At the end of October, we had a week long new-hire consulting training in Chicago. I leveraged this opportunity to visit Oklahoma City the weekend before, adding Oklahoma to my list. I didn’t really have a plan of what to do until I got there, and it turns out there really isn’t much to do. Oklahoma City is the kind of place where if you tell someone you’re here for tourism, they look at you pleasantly surprised. I ticked off the top three attractions according to TripAdvisor: visiting the National Cowboy Museum, walking around the rather underwhelming Bricktown (the downtown entertainment district), and learning about the Oklahoma City Bombing in painstaking detail at the Oklahoma City National Memorial.

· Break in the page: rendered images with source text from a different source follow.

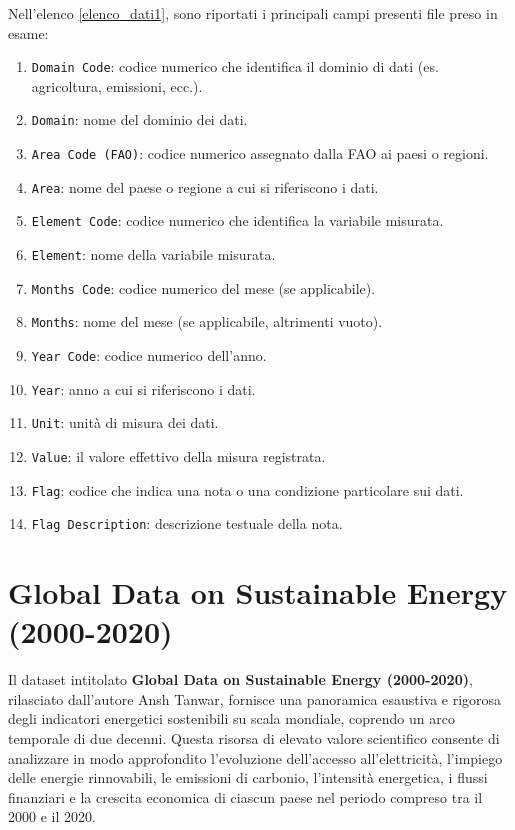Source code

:  Nell'elenco \ref{elenco_dati1}, sono riportati i principali campi presenti file preso in esame:
\vspace{2mm}
\begin{enumerate}
\label{elenco_dati1}
    \item \texttt{Domain Code}: codice numerico che identifica il dominio di dati (es. agricoltura, emissioni, ecc.).
    \item \texttt{Domain}: nome del dominio dei dati.
    \item \texttt{Area Code (FAO)}: codice numerico assegnato dalla FAO ai paesi o regioni.
    \item \texttt{Area}: nome del paese o regione a cui si riferiscono i dati.
    \item \texttt{Element Code}: codice numerico che identifica la variabile misurata.
    \item \texttt{Element}: nome della variabile misurata.
    \item \texttt{Months Code}: codice numerico del mese (se applicabile).
    \item \texttt{Months}: nome del mese (se applicabile, altrimenti vuoto).
    \item \texttt{Year Code}: codice numerico dell'anno.
    \item \texttt{Year}: anno a cui si riferiscono i dati.
    \item \texttt{Unit}: unità di misura dei dati.
    \item \texttt{Value}: il valore effettivo della misura registrata.
    \item \texttt{Flag}: codice che indica una nota o una condizione particolare sui dati.
    \item \texttt{Flag Description}: descrizione testuale della nota.
\end{enumerate}



\section{Global Data on Sustainable Energy (2000-2020)}

Il dataset intitolato \textbf{Global Data on Sustainable Energy (2000-2020)}, rilasciato dall'autore Ansh Tanwar, fornisce una panoramica esaustiva e rigorosa degli indicatori energetici sostenibili su scala mondiale, coprendo un arco temporale di due decenni. Questa risorsa di elevato valore scientifico consente di analizzare in modo approfondito l'evoluzione dell'accesso all'elettricità, l'impiego delle energie rinnovabili, le emissioni di carbonio, l'intensità energetica, i flussi finanziari e la crescita economica di ciascun paese nel periodo compreso tra il 2000 e il 2020.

I also saw No Time to Die while I was in OKC, which was 2 entire dollars cheaper than had I seen it in New York. In addition, for just 7 dollars, I went to see a Thunders game that wasn’t ever really competitive. The most hype the crowd got was when a fan made a shot from half court and won 20,000 dollars. However, my highlight in OKC was completely unplanned for: I was passing through the city’s ‘rich’ neighborhood while walking from lunch to the memorial, and stumbled upon the annual Heritage Hills Historical Homes Tour. For a weekend every year, a bunch of rich people open up their houses for us commoners to admire, and charge 20$ for the experience – a weird way to flex I suppose. Nonetheless, it was an experiential version of flipping through a picture-perfect interior design magazine; the amount of detail put in to balance creativity, history, and livability was inspiring. I felt I got a slice of what (high socioeconomic status) life in Oklahoma was like.